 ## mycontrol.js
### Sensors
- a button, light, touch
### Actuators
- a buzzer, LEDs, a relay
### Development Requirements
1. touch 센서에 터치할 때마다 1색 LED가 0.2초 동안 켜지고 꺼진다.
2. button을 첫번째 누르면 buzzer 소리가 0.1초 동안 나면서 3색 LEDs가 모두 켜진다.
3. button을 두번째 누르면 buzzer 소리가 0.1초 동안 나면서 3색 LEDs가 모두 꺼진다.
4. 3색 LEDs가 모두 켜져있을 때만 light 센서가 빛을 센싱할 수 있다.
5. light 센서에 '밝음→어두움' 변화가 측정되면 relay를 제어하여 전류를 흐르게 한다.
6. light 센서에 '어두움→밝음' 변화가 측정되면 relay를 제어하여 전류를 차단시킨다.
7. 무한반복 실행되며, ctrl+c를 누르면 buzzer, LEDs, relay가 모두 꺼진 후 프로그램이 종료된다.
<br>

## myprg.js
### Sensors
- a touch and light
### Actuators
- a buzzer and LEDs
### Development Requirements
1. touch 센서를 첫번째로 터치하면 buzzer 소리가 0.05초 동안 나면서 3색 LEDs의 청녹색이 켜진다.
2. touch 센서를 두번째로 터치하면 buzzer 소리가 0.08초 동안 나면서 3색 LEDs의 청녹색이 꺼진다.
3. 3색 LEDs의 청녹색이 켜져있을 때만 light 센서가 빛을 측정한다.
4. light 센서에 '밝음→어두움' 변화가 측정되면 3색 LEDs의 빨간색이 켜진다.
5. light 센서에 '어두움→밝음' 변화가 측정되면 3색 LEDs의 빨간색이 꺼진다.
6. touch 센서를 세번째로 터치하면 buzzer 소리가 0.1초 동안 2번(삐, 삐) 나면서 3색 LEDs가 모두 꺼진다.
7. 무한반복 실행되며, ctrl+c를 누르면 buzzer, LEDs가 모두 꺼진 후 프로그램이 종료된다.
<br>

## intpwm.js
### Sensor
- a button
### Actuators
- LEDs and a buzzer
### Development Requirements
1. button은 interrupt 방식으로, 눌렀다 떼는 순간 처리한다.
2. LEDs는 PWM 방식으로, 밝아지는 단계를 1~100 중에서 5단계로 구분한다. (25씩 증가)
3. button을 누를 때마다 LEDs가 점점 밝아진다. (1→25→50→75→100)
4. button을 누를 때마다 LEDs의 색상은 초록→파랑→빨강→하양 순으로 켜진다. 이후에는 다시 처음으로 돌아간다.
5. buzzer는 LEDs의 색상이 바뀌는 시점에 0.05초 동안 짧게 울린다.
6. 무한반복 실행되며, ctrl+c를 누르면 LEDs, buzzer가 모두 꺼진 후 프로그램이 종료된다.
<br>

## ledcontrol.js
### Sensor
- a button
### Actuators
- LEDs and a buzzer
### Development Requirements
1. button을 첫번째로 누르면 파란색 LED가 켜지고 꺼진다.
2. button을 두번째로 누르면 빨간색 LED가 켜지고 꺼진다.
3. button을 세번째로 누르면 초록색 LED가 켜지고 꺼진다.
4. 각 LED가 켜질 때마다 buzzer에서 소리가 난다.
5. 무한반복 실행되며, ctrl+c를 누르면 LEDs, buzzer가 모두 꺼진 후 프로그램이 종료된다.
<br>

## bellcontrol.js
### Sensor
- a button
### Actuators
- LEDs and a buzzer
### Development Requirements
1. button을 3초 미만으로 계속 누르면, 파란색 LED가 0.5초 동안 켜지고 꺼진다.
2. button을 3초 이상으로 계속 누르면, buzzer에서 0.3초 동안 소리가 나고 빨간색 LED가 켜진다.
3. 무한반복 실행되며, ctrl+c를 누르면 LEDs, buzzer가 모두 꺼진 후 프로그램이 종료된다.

Exercise aim:
In the listing, how many lines carry the string "측정되면"? Answer with a number only.

Result below:
4